Fox to leave with a rebuke... and a ￡17,000 payoff despite breaching ministerial code
Cabinet Secretary Sir Gus O’Donnell will rule that Dr Fox did not personally profit from his globetrotting with best man Adam Werritty.
But he will condemn the conflicts of interest that arose because Dr Fox’s friend was funded by rich donors with defence interests.
The Mail can also today reveal that one of Mr Werritty’s major backers was working for Britain’s biggest defence company.
G3 Good Governance Group paid ￡15,000 to Mr Werritty’s company Pargav and also has an ongoing contract with BAE Systems, which has ￡520million of Ministry of Defence contracts.

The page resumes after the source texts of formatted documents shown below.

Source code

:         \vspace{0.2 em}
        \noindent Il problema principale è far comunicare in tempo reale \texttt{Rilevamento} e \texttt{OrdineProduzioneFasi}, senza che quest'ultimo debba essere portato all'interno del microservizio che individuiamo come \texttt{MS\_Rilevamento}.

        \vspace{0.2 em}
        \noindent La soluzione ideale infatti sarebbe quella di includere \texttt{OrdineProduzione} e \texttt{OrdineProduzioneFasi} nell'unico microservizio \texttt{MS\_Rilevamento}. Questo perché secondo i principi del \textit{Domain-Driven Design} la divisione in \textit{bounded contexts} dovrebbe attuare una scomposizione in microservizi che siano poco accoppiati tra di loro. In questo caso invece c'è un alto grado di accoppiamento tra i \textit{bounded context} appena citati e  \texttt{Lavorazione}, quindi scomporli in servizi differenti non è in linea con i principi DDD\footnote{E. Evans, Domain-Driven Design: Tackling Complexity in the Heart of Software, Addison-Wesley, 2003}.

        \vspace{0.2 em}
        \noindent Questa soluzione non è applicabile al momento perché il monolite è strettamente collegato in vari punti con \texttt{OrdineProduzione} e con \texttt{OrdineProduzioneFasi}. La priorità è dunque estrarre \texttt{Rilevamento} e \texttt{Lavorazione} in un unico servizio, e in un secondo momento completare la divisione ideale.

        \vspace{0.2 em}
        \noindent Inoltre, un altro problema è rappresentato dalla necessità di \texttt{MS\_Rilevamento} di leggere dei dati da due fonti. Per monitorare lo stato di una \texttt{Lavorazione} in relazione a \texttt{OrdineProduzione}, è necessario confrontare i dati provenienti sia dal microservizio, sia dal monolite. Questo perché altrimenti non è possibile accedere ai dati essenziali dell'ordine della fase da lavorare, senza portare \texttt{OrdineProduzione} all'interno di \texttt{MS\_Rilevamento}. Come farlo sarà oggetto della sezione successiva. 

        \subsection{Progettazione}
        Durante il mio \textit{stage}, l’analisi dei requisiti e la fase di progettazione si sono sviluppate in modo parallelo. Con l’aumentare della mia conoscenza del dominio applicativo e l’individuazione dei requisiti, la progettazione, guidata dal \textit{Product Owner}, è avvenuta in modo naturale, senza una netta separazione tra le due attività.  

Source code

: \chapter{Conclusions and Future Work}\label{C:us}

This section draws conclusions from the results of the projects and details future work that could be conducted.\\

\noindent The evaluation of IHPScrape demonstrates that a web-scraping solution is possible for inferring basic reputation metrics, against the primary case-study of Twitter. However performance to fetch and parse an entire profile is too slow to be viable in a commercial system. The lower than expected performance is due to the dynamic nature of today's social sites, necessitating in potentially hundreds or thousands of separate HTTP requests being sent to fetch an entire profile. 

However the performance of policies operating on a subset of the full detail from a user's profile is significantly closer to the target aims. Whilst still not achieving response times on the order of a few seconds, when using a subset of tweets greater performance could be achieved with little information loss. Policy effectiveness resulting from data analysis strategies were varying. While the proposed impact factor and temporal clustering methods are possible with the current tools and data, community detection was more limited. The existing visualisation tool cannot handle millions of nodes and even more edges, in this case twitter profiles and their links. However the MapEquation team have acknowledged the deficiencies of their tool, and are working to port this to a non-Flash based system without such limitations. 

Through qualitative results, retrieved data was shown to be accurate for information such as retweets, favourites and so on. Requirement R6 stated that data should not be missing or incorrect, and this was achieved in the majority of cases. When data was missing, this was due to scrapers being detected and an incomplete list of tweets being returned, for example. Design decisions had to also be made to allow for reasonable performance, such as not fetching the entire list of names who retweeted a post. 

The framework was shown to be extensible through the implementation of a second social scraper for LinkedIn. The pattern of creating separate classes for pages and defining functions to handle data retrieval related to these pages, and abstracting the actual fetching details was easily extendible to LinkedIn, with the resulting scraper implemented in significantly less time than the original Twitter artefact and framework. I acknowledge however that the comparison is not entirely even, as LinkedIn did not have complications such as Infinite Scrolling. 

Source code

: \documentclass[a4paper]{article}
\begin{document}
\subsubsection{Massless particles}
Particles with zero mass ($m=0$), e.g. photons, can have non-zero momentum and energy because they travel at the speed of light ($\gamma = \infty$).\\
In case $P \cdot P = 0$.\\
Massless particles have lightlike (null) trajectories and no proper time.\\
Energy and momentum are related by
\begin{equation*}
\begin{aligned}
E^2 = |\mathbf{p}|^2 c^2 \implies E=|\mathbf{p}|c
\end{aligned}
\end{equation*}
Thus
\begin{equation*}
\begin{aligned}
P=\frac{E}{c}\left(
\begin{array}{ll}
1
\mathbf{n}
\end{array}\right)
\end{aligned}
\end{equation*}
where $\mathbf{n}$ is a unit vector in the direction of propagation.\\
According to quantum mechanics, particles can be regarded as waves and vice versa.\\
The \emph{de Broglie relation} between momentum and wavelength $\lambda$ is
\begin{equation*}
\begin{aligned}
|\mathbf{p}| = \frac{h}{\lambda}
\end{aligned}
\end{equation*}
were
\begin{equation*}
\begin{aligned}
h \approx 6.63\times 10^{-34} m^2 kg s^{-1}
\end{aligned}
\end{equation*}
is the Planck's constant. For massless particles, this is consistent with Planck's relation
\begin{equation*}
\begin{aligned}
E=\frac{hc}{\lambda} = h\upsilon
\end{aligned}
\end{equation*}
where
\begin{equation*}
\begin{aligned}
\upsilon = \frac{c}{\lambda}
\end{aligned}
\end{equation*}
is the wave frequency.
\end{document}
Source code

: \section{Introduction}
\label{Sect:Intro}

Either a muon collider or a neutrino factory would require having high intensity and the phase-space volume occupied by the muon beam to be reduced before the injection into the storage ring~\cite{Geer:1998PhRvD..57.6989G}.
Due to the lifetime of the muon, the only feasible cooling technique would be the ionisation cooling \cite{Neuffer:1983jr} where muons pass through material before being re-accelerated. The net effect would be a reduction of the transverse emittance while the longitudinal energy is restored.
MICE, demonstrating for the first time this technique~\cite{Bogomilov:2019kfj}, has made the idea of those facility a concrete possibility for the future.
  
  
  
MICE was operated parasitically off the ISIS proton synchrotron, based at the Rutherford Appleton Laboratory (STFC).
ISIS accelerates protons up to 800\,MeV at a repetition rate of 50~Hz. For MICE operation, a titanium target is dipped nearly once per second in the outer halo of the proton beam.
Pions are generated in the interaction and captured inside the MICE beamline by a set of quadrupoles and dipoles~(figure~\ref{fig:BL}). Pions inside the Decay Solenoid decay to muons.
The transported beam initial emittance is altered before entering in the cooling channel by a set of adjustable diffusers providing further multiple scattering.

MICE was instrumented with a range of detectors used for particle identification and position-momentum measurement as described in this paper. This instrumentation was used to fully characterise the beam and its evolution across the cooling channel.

But despite Sir Gus’s findings, Dr Fox is entitled to three months’ money from his ￡68,827 Ministers’ salary after he resigned as Defence Secretary on Friday – a total of ￡17,206.
The Cabinet Office said: ‘The Independent Top Salaries Review Body recommended that on losing office for whatever reason, members of the Commons should receive a severance payment based on three months’ net loss of income.’
The payoff provoked outrage last night and calls for Dr Fox to return the money.
John Mann, the Labour MP for Bassetlaw, said ‘It’s outrageous that a shamed and discredited ex-Minister gets such a huge pay out. It’s for Dr Fox to now take the honourable route and immediately re-pay this money to the Exchequer.’
Sir Gus’s report, which is around seven pages long, will be published in full today after No10 gave in to demands for full disclosure. But it is thought it will not go into great detail about the sources of Mr Werritty’s funding.
‘It is more a study of ministerial misconduct,’ said one Whitehall official.
David Cameron will face claims today that Sir Gus’s report in no way answers all the unanswered questions about Dr Fox and Mr Werritty.
Sir Gus has not made an in-depth study of the funding and activities of Dr Fox’s former charity Atlantic Bridge. His report will not provide a list of other Ministers who met Mr Werritty, as Downing Street had originally suggested. Nor does he plan to name the as-yet-unknown donors to Pargav.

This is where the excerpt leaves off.